Corner Iris Picture

Digital Photography Tips

by Margie Valenzuela

By invitation I sit here writing this article, and as I do, I am honored to write and share whatever tips I may have. I hope these tips I share will prove helpful and beneficial to all those who wish to take better photos of our much loved flower - the iris.

A few years ago, I began my photo adventure with irises. The first thing I noticed was that irises (just like us) have "bad hair days" too. So, here are a few tips on how to photograph irises at their best:

  1. When taking a photo of a particular variety of iris - search for the loveliest specimen available. The lovelier the specimen, the lovelier your photo. (If no flower lives up to it beauty - wait for another day)
  2. Walk slowly around the chosen iris, looking for its best side. You always want to capture its best side.
  3. Be aware of how shadows and light play on or behind your chosen specimen. Look at it from all angles. Sometimes light streaming in from the side or behind the iris will cause the iris to look more luminescent. Shadows can create a dramatic look. Early morning shots, or evening shots, tend to soften the look of the iris being photographed. With every shot, one needs to work with nature.
  4. Be aware of the background. What textures are available to accent the iris, or to cause the iris to stand out? Most of the time you just need to work with what's there. However, if you have irises in pots, you can move them to different locations creating a more suitable background that would tend to enhance the flower.

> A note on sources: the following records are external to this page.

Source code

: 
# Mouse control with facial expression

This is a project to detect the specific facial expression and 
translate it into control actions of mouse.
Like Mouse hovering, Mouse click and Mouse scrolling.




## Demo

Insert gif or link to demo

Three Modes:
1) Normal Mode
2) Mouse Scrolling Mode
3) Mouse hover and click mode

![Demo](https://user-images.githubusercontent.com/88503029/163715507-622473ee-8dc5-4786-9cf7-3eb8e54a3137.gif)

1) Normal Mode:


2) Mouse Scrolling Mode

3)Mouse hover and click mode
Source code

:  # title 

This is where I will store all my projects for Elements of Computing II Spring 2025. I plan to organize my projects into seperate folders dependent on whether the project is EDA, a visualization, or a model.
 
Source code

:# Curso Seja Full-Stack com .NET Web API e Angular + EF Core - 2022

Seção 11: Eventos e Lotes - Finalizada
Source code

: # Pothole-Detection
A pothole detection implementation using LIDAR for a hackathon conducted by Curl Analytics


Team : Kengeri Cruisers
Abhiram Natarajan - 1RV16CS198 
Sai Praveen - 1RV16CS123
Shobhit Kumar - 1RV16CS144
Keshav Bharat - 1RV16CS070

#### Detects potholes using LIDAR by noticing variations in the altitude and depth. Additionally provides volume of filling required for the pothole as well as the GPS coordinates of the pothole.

Next, working with your digital camera is another major area with which to familiarize yourself with. Here are a few tips I learned over the last several years. (I currently use a 4 year-old Sony DSC-S70 digital that came with a Carl Zeiss MTF lens which does a top notch job in reproducing the subject for clarity and contrast.

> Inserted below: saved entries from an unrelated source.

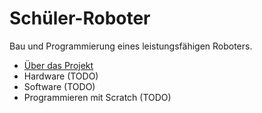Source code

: # Schüler-Roboter

Bau und Programmierung eines leistungsfähigen Roboters.

* [Über das Projekt](project)
* Hardware (TODO)
* Software (TODO)
* Programmieren mit Scratch (TODO)
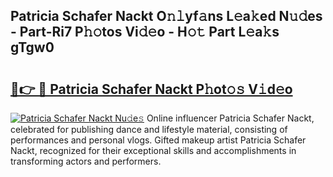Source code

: ## Patricia Schafer Nackt O𝚗𝚕yf𝚊ns L𝚎a𝚔ed N𝚞𝚍es - Part-Ri7 P𝚑𝚘tos Vi𝚍𝚎o - H𝚘𝚝 Part L𝚎a𝚔s gTgw0

# <h2><a href="http://kfd8i5.oniu.top/?m=Patricia+Schafer+Nackt">🔗👉 🔴 Patricia Schafer Nackt P𝚑ot𝚘𝚜 V𝚒d𝚎o</a></h2>

[![Patricia Schafer Nackt Nu𝚍e𝚜](https://i.imgur.com/0qMVB7G.gif)](http://kfd8i5.oniu.top/?m=Patricia+Schafer+Nackt)
Online influencer Patricia Schafer Nackt, celebrated for publishing dance and lifestyle material, consisting of performances and personal vlogs. Gifted makeup artist Patricia Schafer Nackt, recognized for their exceptional skills and accomplishments in transforming actors and performers.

  1. Digital zooming deteriorates the picture quality. So....... it's best not to use digital zooming, but if you choose to, do so only slightly in conjunction with the use of a higher resolution.
  2. I find the best photos are taken when I use a higher Image size/resolution (like 1280x960 or higher). It does take up more space on the memory stick and the size is quite large, but it's worth the clarity. Investing in a larger memory stick is definitely worth the investment.
  3. Up-ing the Sharpness Level and/or Focus Level option in conjunction with the higher resolution - - makes for great computer photos, reproduced photos on photo paper, as well as poster size print-outs. To sharpen/focus more - click the up arrow to +1, or +2, etc. until you reach the desired setting. That should work for correcting any deficiency in sharpness.
  4. Using a 'macro' option on the camera can make a world of difference in the clarity of close-up photos.
  5. Many digital cameras also have a built in microphone - so you are able to record the name of the iris (or subject) as you are taking the photo. (That comes in very handy!)
  6. Later, on the computer I can cut away the excess, without cutting away the size of the desired subject or reducing the quality of the photo. If I do reduce the total size of the photo it's still better quality than beginning with a lower resolution/Image size - such as 640x480.

An important step for finishing up one's digital photos is using a computer program (such as Paint Shop Pro, or Photo Shop) to help with cropping, additional sharpening or softening if needed, etc.

Note: Photo quality IS compromised a little though when compressed for displaying the photo on the internet, so expect some deterioration.

In conclusion, I hope if anything I shared here enables you to take better photos - then this article has done its job. Personally, I find the longer I have my camera and experiment with it, the more I find my skills improve. So shall it be with you. And like you, I too am still learning tips along the way with every photograph I take.